#### What is needed
Find the lines of the listing that contain the string "action", and return them.

#### Information provided
****************************************
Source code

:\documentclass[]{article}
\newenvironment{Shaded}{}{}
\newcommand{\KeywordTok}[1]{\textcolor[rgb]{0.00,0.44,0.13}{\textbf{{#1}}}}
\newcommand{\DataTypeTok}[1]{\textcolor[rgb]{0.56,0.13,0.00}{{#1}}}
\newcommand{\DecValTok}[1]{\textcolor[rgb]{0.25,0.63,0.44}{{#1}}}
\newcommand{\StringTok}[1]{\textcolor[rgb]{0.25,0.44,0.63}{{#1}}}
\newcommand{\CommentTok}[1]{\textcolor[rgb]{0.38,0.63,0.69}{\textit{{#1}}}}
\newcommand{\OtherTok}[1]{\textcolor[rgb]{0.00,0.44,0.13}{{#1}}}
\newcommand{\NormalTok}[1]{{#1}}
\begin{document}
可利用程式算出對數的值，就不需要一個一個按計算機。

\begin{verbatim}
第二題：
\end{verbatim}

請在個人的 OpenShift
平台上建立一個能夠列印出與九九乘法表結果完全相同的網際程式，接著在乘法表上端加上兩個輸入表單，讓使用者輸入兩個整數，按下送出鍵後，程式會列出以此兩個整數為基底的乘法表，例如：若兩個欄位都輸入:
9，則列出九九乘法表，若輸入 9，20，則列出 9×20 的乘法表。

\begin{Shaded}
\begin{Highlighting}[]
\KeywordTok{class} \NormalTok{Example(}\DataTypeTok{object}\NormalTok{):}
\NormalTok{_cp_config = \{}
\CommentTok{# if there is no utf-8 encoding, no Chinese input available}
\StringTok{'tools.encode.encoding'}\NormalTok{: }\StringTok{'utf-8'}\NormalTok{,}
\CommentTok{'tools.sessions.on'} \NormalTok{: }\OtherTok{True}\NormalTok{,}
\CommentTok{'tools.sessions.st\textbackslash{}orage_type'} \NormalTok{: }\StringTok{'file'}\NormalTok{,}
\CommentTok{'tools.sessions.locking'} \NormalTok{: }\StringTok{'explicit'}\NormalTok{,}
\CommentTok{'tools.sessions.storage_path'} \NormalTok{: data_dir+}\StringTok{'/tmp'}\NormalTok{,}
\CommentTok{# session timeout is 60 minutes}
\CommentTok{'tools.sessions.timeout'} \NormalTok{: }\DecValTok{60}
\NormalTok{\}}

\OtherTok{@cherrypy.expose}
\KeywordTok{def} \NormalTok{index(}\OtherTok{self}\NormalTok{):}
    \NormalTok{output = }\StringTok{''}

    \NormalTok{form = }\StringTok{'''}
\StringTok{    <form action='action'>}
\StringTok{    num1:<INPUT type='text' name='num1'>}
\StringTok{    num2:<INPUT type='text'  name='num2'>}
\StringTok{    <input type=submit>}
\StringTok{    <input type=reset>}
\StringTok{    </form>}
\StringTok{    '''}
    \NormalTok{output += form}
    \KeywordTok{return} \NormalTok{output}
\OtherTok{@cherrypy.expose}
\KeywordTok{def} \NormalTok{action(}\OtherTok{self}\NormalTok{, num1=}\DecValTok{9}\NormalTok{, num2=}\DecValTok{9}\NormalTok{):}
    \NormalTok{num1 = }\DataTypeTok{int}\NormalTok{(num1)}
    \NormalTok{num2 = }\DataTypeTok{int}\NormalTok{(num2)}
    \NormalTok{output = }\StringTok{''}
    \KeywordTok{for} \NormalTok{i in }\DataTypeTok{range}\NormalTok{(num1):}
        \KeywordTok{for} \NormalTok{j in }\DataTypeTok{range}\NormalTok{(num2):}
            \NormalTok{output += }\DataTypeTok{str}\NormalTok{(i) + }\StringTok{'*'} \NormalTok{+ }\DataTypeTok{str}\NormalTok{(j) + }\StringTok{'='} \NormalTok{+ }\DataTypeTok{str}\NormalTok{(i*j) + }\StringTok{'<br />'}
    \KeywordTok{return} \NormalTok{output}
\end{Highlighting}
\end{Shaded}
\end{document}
****************************************
#### Answer to the problem
\StringTok{    <form action='action'>}
\KeywordTok{def} \NormalTok{action(}\OtherTok{self}\NormalTok{, num1=}\DecValTok{9}\NormalTok{, num2=}\DecValTok{9}\NormalTok{):}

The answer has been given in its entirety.